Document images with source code
/---
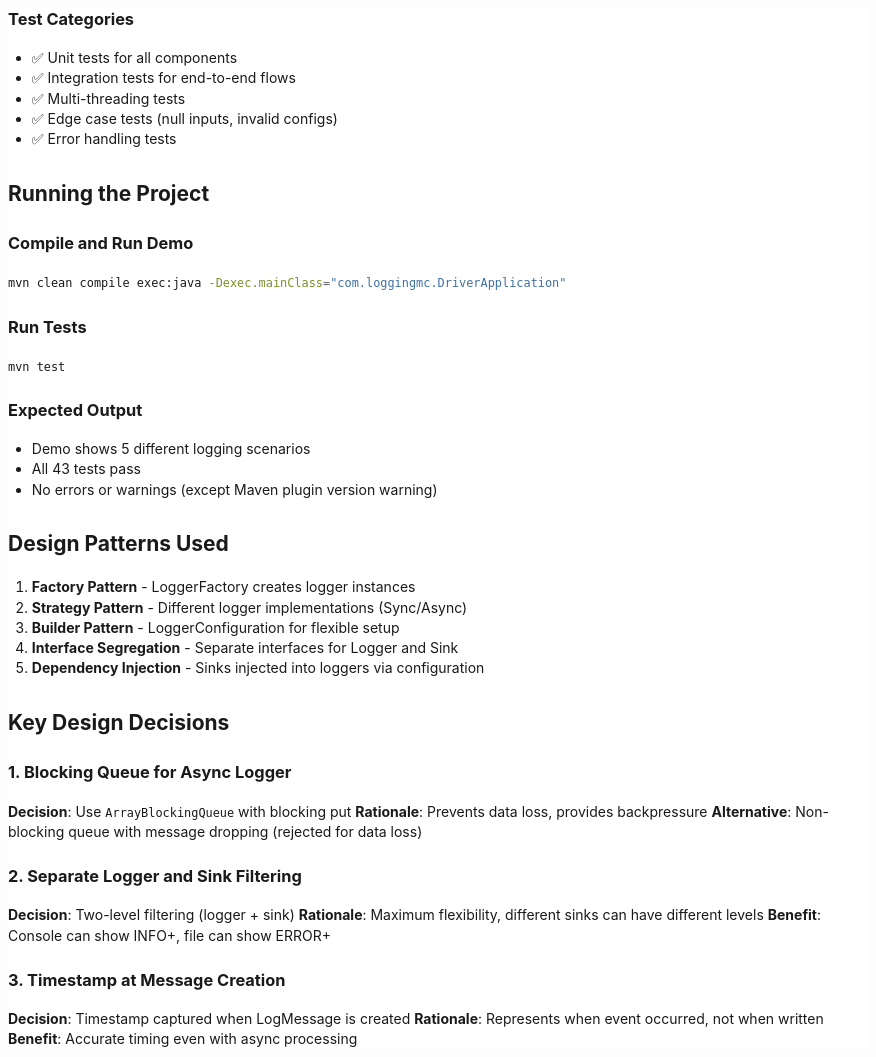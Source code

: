### Test Categories
- ✅ Unit tests for all components
- ✅ Integration tests for end-to-end flows
- ✅ Multi-threading tests
- ✅ Edge case tests (null inputs, invalid configs)
- ✅ Error handling tests

## Running the Project

### Compile and Run Demo
```bash
mvn clean compile exec:java -Dexec.mainClass="com.loggingmc.DriverApplication"
```

### Run Tests
```bash
mvn test
```

### Expected Output
- Demo shows 5 different logging scenarios
- All 43 tests pass
- No errors or warnings (except Maven plugin version warning)

## Design Patterns Used

1. **Factory Pattern** - LoggerFactory creates logger instances
2. **Strategy Pattern** - Different logger implementations (Sync/Async)
3. **Builder Pattern** - LoggerConfiguration for flexible setup
4. **Interface Segregation** - Separate interfaces for Logger and Sink
5. **Dependency Injection** - Sinks injected into loggers via configuration

## Key Design Decisions

### 1. Blocking Queue for Async Logger
**Decision**: Use `ArrayBlockingQueue` with blocking put
**Rationale**: Prevents data loss, provides backpressure
**Alternative**: Non-blocking queue with message dropping (rejected for data loss)

### 2. Separate Logger and Sink Filtering
**Decision**: Two-level filtering (logger + sink)
**Rationale**: Maximum flexibility, different sinks can have different levels
**Benefit**: Console can show INFO+, file can show ERROR+

### 3. Timestamp at Message Creation
**Decision**: Timestamp captured when LogMessage is created
**Rationale**: Represents when event occurred, not when written
**Benefit**: Accurate timing even with async processing
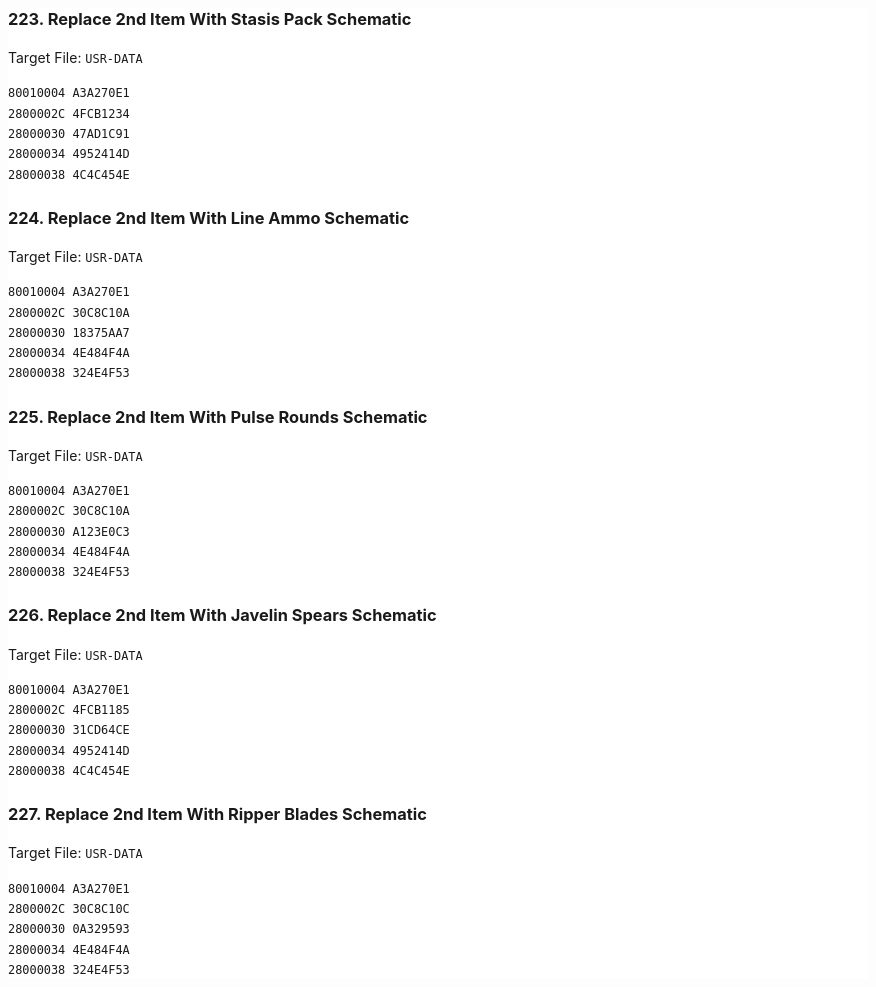 ### 223. Replace 2nd Item With Stasis Pack Schematic

Target File: `USR-DATA`

```
80010004 A3A270E1
2800002C 4FCB1234
28000030 47AD1C91
28000034 4952414D
28000038 4C4C454E
```

### 224. Replace 2nd Item With Line Ammo Schematic

Target File: `USR-DATA`

```
80010004 A3A270E1
2800002C 30C8C10A
28000030 18375AA7
28000034 4E484F4A
28000038 324E4F53
```

### 225. Replace 2nd Item With Pulse Rounds Schematic

Target File: `USR-DATA`

```
80010004 A3A270E1
2800002C 30C8C10A
28000030 A123E0C3
28000034 4E484F4A
28000038 324E4F53
```

### 226. Replace 2nd Item With Javelin Spears Schematic

Target File: `USR-DATA`

```
80010004 A3A270E1
2800002C 4FCB1185
28000030 31CD64CE
28000034 4952414D
28000038 4C4C454E
```

### 227. Replace 2nd Item With Ripper Blades Schematic

Target File: `USR-DATA`

```
80010004 A3A270E1
2800002C 30C8C10C
28000030 0A329593
28000034 4E484F4A
28000038 324E4F53
```
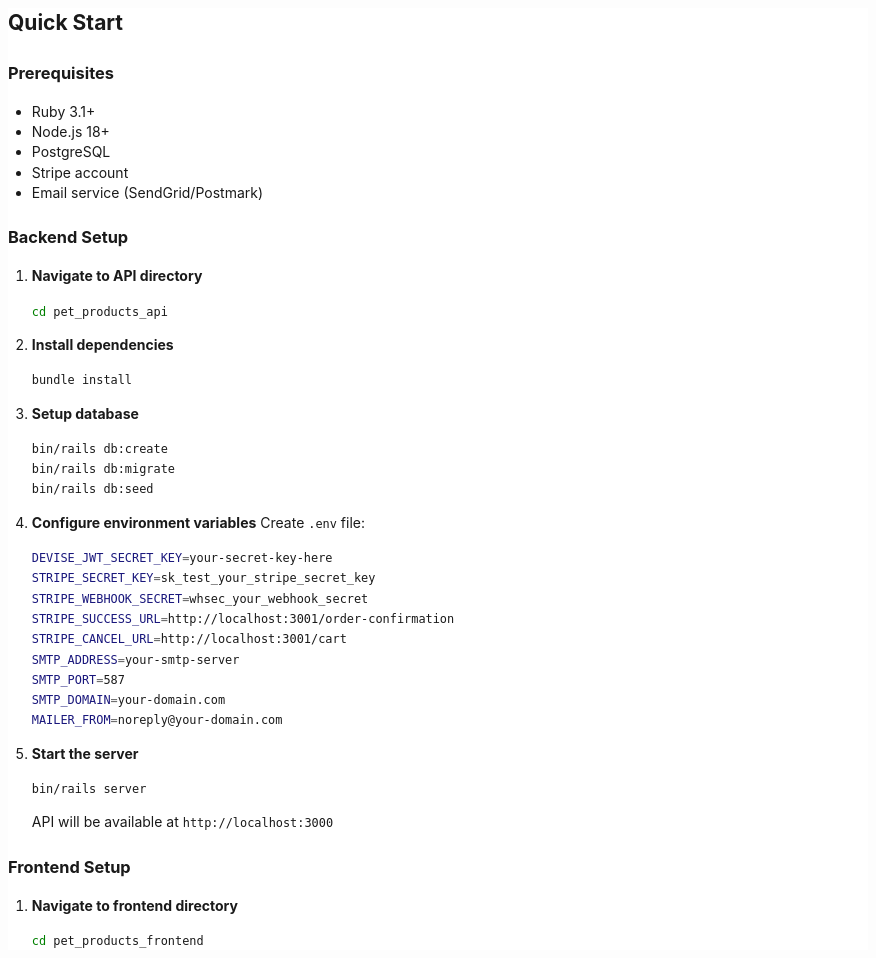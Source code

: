 ## Quick Start

### Prerequisites
- Ruby 3.1+
- Node.js 18+
- PostgreSQL
- Stripe account
- Email service (SendGrid/Postmark)

### Backend Setup

1. **Navigate to API directory**
   ```bash
   cd pet_products_api
   ```

2. **Install dependencies**
   ```bash
   bundle install
   ```

3. **Setup database**
   ```bash
   bin/rails db:create
   bin/rails db:migrate
   bin/rails db:seed
   ```

4. **Configure environment variables**
   Create `.env` file:
   ```bash
   DEVISE_JWT_SECRET_KEY=your-secret-key-here
   STRIPE_SECRET_KEY=sk_test_your_stripe_secret_key
   STRIPE_WEBHOOK_SECRET=whsec_your_webhook_secret
   STRIPE_SUCCESS_URL=http://localhost:3001/order-confirmation
   STRIPE_CANCEL_URL=http://localhost:3001/cart
   SMTP_ADDRESS=your-smtp-server
   SMTP_PORT=587
   SMTP_DOMAIN=your-domain.com
   MAILER_FROM=noreply@your-domain.com
   ```

5. **Start the server**
   ```bash
   bin/rails server
   ```
   API will be available at `http://localhost:3000`

### Frontend Setup

1. **Navigate to frontend directory**
   ```bash
   cd pet_products_frontend
   ```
\---
**What needs to be done**
The lines above that hold the word "Benefit" need counting; write the count and nothing more.

**Result**
2